Ice-T decided to adopt Schoolly D's style, and wrote the lyrics to his first gangsta rap song, "6 in the Mornin'", in his Hollywood apartment, and created a minimal beat with a Roland TR-808. He compared the sound of the song, which was recorded as a B-side on the single "Dog'n The Wax", to that of the Beastie Boys. The single was released in 1986, and he learned that "6 in the Mornin'" was more popular in clubs than its A-side, leading Ice-T to rap about Los Angeles gang life, which he described more explicitly than any previous rapper. He intentionally did not represent any particular gang, and wore a mixture of red and blue clothing and shoes to avoid antagonizing gang-affiliated listeners, who debated his true affiliation.
Ice-T finally landed a deal with a major label Sire Records. When label founder and president Seymour Stein heard his demo, he said, "He sounds like Bob Dylan." Shortly after, he released his debut album Rhyme Pays in 1987 supported by DJ Evil E, DJ Aladdin and producer Afrika Islam, who helped create the mainly party-oriented sound. The record wound up being certified gold by the RIAA. That same year, he recorded the title theme song for Dennis Hopper's Colors, a film about inner-city gang life in Los Angeles. His next album Power was released in 1988, under his own label Rhyme Syndicate, and it was a more assured and impressive record, earning him strong reviews and his second gold record. Released in 1989, The Iceberg/Freedom of Speech... Just Watch What You Say established his popularity by matching excellent abrasive music with narrative and commentative lyrics. In the same year, he appeared on Hugh Harris' single "Alice".
In 1991, he released his album O.G. Original Gangster, which is regarded as one of the albums that defined gangsta rap. On OG, he introduced his heavy metal band Body Count in a track of the same name. Ice-T toured with Body Count on the first annual Lollapalooza concert tour in 1991, gaining him appeal among middle-class teenagers and fans of alternative music genres. The album Body Count was released in March 1992. For his appearance on the heavily collaborative track "Back on the Block", a composition by jazz musician Quincy Jones that "attempt[ed] to bring together black musical styles from jazz to soul to funk to rap", Ice-T won a Grammy Award for the Best Rap Performance by a Duo or Group, an award shared by others who worked on the track including Jones and fellow jazz musician Ray Charles.

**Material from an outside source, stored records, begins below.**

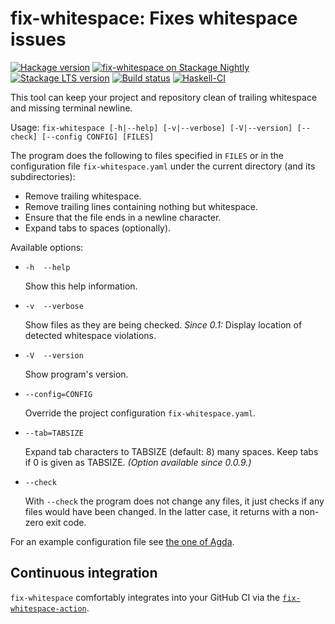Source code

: fix-whitespace: Fixes whitespace issues
=======================================

[![Hackage version](https://img.shields.io/hackage/v/fix-whitespace.svg?label=Hackage&color=informational)](http://hackage.haskell.org/package/fix-whitespace)
[![fix-whitespace on Stackage Nightly](https://stackage.org/package/fix-whitespace/badge/nightly)](https://stackage.org/nightly/package/fix-whitespace)
[![Stackage LTS version](https://www.stackage.org/package/fix-whitespace/badge/lts?label=Stackage)](https://www.stackage.org/package/fix-whitespace)
[![Build status](https://github.com/agda/fix-whitespace/workflows/Build%20by%20Stack/badge.svg)](https://github.com/agda/fix-whitespace/actions)
[![Haskell-CI](https://github.com/agda/fix-whitespace/actions/workflows/haskell-ci.yml/badge.svg)](https://github.com/agda/fix-whitespace/actions/workflows/haskell-ci.yml)

This tool can keep your project and repository clean of trailing
whitespace and missing terminal newline.

Usage: `fix-whitespace [-h|--help] [-v|--verbose] [-V|--version] [--check] [--config CONFIG] [FILES]`

The program does the following to files specified in `FILES` or in the
configuration file `fix-whitespace.yaml` under the current directory
(and its subdirectories):

  * Remove trailing whitespace.
  * Remove trailing lines containing nothing but whitespace.
  * Ensure that the file ends in a newline character.
  * Expand tabs to spaces (optionally).

Available options:

*  `-h  --help`

   Show this help information.

*  `-v  --verbose`

   Show files as they are being checked.
   _Since 0.1:_ Display location of detected whitespace violations.

*  `-V  --version`

   Show program's version.

*  `--config=CONFIG`

   Override the project configuration `fix-whitespace.yaml`.

*  `--tab=TABSIZE`

   Expand tab characters to TABSIZE (default: 8) many spaces.
   Keep tabs if 0 is given as TABSIZE.  _(Option available since 0.0.9.)_

*  `--check`

   With `--check` the program does not change any files,
   it just checks if any files would have been changed.
   In the latter case, it returns with a non-zero exit code.

For an example configuration file see [the one of Agda](https://github.com/agda/agda/blob/f9a181685397517b5d14943ca88a1c0acacc2075/fix-whitespace.yaml).

Continuous integration
----------------------

`fix-whitespace` comfortably integrates into your GitHub CI via the [`fix-whitespace-action`](https://github.com/andreasabel/fix-whitespace-action).
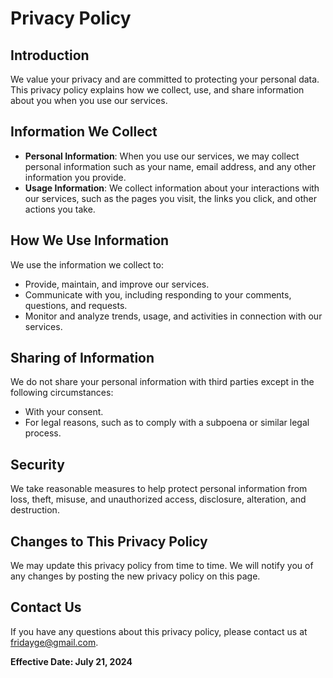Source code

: # Privacy Policy

## Introduction
We value your privacy and are committed to protecting your personal data. This privacy policy explains how we collect, use, and share information about you when you use our services.

## Information We Collect
- **Personal Information**: When you use our services, we may collect personal information such as your name, email address, and any other information you provide.
- **Usage Information**: We collect information about your interactions with our services, such as the pages you visit, the links you click, and other actions you take.

## How We Use Information
We use the information we collect to:
- Provide, maintain, and improve our services.
- Communicate with you, including responding to your comments, questions, and requests.
- Monitor and analyze trends, usage, and activities in connection with our services.

## Sharing of Information
We do not share your personal information with third parties except in the following circumstances:
- With your consent.
- For legal reasons, such as to comply with a subpoena or similar legal process.

## Security
We take reasonable measures to help protect personal information from loss, theft, misuse, and unauthorized access, disclosure, alteration, and destruction.

## Changes to This Privacy Policy
We may update this privacy policy from time to time. We will notify you of any changes by posting the new privacy policy on this page.

## Contact Us
If you have any questions about this privacy policy, please contact us at [fridayge@gmail.com](mailto:fridayge@gmail.com).

**Effective Date: July 21, 2024**

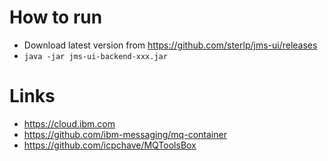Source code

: # How to run
- Download latest version from https://github.com/sterlp/jms-ui/releases
- `java -jar jms-ui-backend-xxx.jar`
# Links
- https://cloud.ibm.com
- https://github.com/ibm-messaging/mq-container
- https://github.com/icpchave/MQToolsBox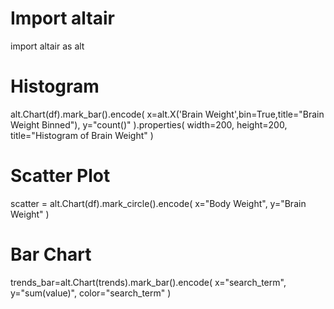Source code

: # Import altair
 import altair as alt 


# Histogram

 
alt.Chart(df).mark_bar().encode(
    x=alt.X('Brain Weight',bin=True,title="Brain Weight Binned"),
    y="count()"
   ).properties(
    width=200,
    height=200,
    title="Histogram of Brain Weight"
)


# Scatter Plot

 
scatter = alt.Chart(df).mark_circle().encode(
    x="Body Weight",
    y="Brain Weight"
)


# Bar Chart

 
trends_bar=alt.Chart(trends).mark_bar().encode(
    x="search_term",
    y="sum(value)",
    color="search_term"
)
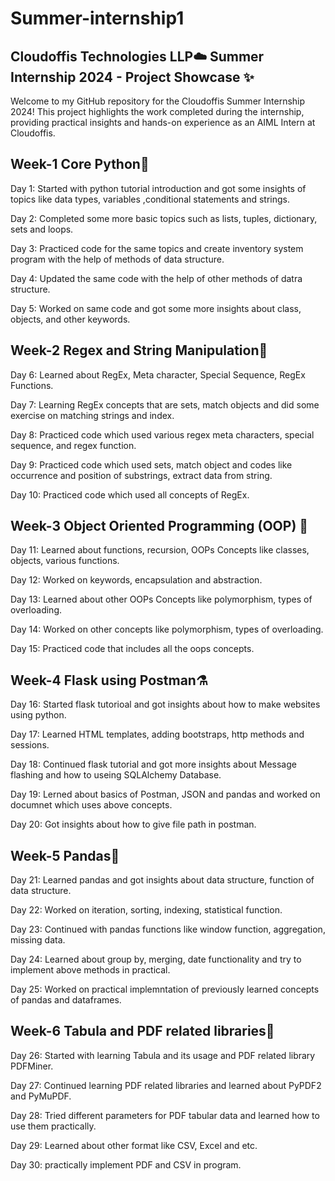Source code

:
# Summer-internship1

## Cloudoffis Technologies LLP☁️ Summer Internship 2024 - Project Showcase ✨
Welcome to my GitHub repository for the Cloudoffis Summer Internship 2024! This project highlights the work completed during the internship, providing practical insights and hands-on experience as an AIML Intern at Cloudoffis.
## Week-1 Core Python🐍

Day 1: Started with python tutorial introduction and got some insights of topics like data types, variables ,conditional statements and strings.

Day 2: Completed some more basic topics such as lists, tuples, dictionary, sets and loops.

Day 3: Practiced code for the same topics and create inventory system program with the help of methods of data structure.

Day 4:  Updated the same code with the help of other methods of datra structure.

Day 5: Worked on same code and got some more insights about class, objects, and other keywords.
## Week-2  Regex and String  Manipulation📝

Day 6:  Learned about RegEx, Meta character, Special Sequence, RegEx Functions.

Day 7:  Learning RegEx concepts that are sets, match objects and did some exercise on matching strings and index.

Day 8: Practiced code which used various regex meta characters, special sequence, and regex function.

Day 9: Practiced code which used sets, match object and codes like  occurrence and position of substrings, extract data from string. 

Day 10: Practiced code which used all concepts of RegEx.
## Week-3 Object Oriented  Programming (OOP) 📃 

Day 11:  Learned about functions, recursion, OOPs Concepts like classes, objects, various functions.

Day 12: Worked on keywords, encapsulation and abstraction.

Day 13: Learned about other OOPs Concepts like polymorphism, types of overloading.

Day 14: Worked on other concepts like polymorphism, types of overloading.

Day 15: Practiced code that includes all the oops concepts.
## Week-4  Flask using  Postman⚗️

Day 16: Started flask tutorioal and got insights about how to make websites using python.

Day 17: Learned HTML templates, adding bootstraps, http methods and sessions. 

Day 18: Continued flask tutorial and got more insights about Message flashing and how to useing SQLAlchemy Database.

Day 19: Lerned about basics of Postman, JSON and pandas and worked on documnet which uses above concepts.

Day 20: Got insights about how to give file path in postman.

## Week-5 Pandas🐼

Day 21: Learned pandas and got insights about data structure, function of data structure.

Day 22: Worked on iteration, sorting, indexing, statistical function.

Day 23: Continued with pandas functions like window function, aggregation, missing data.

Day 24: Learned about group by, merging, date functionality and try to implement above methods in practical.

Day 25: Worked on practical implemntation of previously learned concepts of pandas and dataframes.
## Week-6  Tabula and PDF related libraries📖

Day 26: Started with learning Tabula and its usage and PDF related  library PDFMiner.

Day 27: Continued learning PDF related libraries and learned about PyPDF2 and PyMuPDF.

Day 28: Tried different parameters for PDF tabular data and learned how to use them practically.

Day 29: Learned about other format like CSV, Excel and etc.

Day 30: practically implement PDF and CSV in program.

Controversy later surrounded Body Count over its song "Cop Killer". The rock song was intended to speak from the viewpoint of a criminal getting revenge on racist, brutal cops. Ice-T's rock song infuriated government officials, the National Rifle Association and various police advocacy groups. Consequently, Time Warner Music refused to release Ice-T's upcoming album Home Invasion because of the controversy surrounding "Cop Killer". Ice-T suggested that the furor over the song was an overreaction, telling journalist Chuck Philips "...they've done movies about nurse killers and teacher killers and student killers. Arnold Schwarzenegger blew away dozens of cops as the Terminator. But I don't hear anybody complaining about that." In the same interview, Ice-T suggested to Philips that the misunderstanding of Cop Killer, the misclassification of it as a rap song (not a rock song), and the attempts to censor it had racial overtones: "The Supreme Court says it's OK for a white man to burn a cross in public. But nobody wants a black man to write a record about a cop killer." 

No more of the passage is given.